Tuesday, May 09, 2006

Senator Wilkerson's last hurrah


Pictured above, convicted lobbyist Jack Abramoff.
by Kevin John Sowyrda





It's the end of a Nixonian political career based on false hopes, greed, arrogance, unprecedented immaturity, personal self-aggrandizement and a total separation from reality - to such an extent - that you would swear, soon to be former State Senator Diane Wilkerson were the local representative of the Tom Cruise Scientology recruitment chapter.


She didn't get enough signatures. My God that sounds sweet. Now I know how Octavian felt when he had Anthony and Cleopatra cornered in Alexandria. It's purely delicious and I'm going to savor the moment like a good, cabernet or an old scotch . Can I say it again? She didn't file enough signatures to get on the ballot. Come on, cut me some serious slack and permit me to utter it just one more time because I've waited for this column for many blessed years - Senator Wilkerson couldn't muster the whopping three hundred signatures and now she's off the ballot and will have to pull a miracle out of her hat to politically survive.


Yup, I'm gloating like Hillary Clinton the day Bush's ratings hit the thirties.

And you thought Congressman Patrick Kennedy had problems? Compared to Wilkerson, the young lad from Rhode Island is Albert Einstein.


And for anyone daring to feign ignorance as to how the senator was so abysmally incompetent in not collecting 300 good signatures, something the local Girl Scouts could have mustered, may I dredge up the following historical facts. The senator could never perform numerous, what social workers call basic living tasks. The senator couldn't file her taxes for years, the senator has been fined by the Massachusetts Office of Campaign and Political Finance (OCPF) so many times that I hear they may set up a satellite office in her neighborhood, the senator couldn't pay her parking tickets, enough to wall paper all sides of the Hancock Tower. Simply put, the senator couldn't execute adult decision making.


I'm being too scorched-Earth, you say? I beg your pardon and ask you to imagine the political blessing of a South End absent Wilkerson holding the legislative scepter; a neighborhood with a real senator who can focus their attention on the myriad problems this great neighborhood faces instead of the gigantic problems the legislator faces – or refuses to face - personally.


The myriad of problems climaxed when Wilkerson was staring straight at a hefty prison sentence for her tax evasion.
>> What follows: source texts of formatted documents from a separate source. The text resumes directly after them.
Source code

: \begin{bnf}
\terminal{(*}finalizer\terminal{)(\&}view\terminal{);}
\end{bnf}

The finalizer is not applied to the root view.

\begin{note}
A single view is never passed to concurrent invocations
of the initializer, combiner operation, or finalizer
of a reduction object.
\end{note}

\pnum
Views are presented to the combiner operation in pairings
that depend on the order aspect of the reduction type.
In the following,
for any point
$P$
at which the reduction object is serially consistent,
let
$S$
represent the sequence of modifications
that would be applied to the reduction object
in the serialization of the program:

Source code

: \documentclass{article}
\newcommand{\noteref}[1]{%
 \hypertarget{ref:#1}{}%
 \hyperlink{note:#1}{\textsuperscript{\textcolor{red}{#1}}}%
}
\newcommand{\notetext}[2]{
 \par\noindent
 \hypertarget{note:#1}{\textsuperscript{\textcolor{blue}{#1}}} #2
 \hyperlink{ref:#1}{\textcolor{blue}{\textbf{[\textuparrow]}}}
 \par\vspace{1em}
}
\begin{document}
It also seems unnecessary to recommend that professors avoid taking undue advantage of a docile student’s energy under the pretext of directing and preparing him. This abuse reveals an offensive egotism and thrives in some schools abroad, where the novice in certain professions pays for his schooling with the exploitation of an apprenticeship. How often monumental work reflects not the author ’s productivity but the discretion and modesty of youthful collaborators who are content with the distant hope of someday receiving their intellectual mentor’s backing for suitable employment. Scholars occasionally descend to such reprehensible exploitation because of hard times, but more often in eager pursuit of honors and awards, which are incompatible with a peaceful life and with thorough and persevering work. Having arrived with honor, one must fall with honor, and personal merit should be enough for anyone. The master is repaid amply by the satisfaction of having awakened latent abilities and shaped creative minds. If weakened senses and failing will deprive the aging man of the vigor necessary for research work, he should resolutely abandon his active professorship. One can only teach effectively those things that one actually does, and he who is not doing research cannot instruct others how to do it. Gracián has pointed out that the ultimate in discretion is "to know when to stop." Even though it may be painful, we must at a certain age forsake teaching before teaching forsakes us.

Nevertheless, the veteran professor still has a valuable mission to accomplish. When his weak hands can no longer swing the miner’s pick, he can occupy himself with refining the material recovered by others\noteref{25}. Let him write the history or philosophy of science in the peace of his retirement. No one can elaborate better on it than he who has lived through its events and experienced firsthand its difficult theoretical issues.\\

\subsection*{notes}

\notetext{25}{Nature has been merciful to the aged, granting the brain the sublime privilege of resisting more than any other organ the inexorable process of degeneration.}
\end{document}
Her attitude during the case was so hostile and arrogant it was on par - granted at a lower dollar level - with that of disgraced Republican lobbyist Jack Abromoff, who atleast could chirp the 'sorry' word when being sentenced to the long stretch of jail time he so richly deserves. In contrast, go back in time with me to Wilkerson's appearance before Judge Ted Harrington in 1997 when she had the unmitigated nerve to maintain that her failure to go through the April 15th misery with the rest of us common folk was because she lacked funds to pay her taxes since death threats from Southie insurgents required her to retain a private security force of unknown origin; and apparently at great expense.


Her lame excuse for the egregious behavior was like watching Saturday Night Live. But it wasn't amusing. It was quintessential race bating, pure and simple.


But, Harrington, an eccentric Republican, must have a soft spot for imbecilic behavior because he baby-slapped Wilkerson with a generous half-way house sentence of six months. You or I would have done serious time at Cedar Junction.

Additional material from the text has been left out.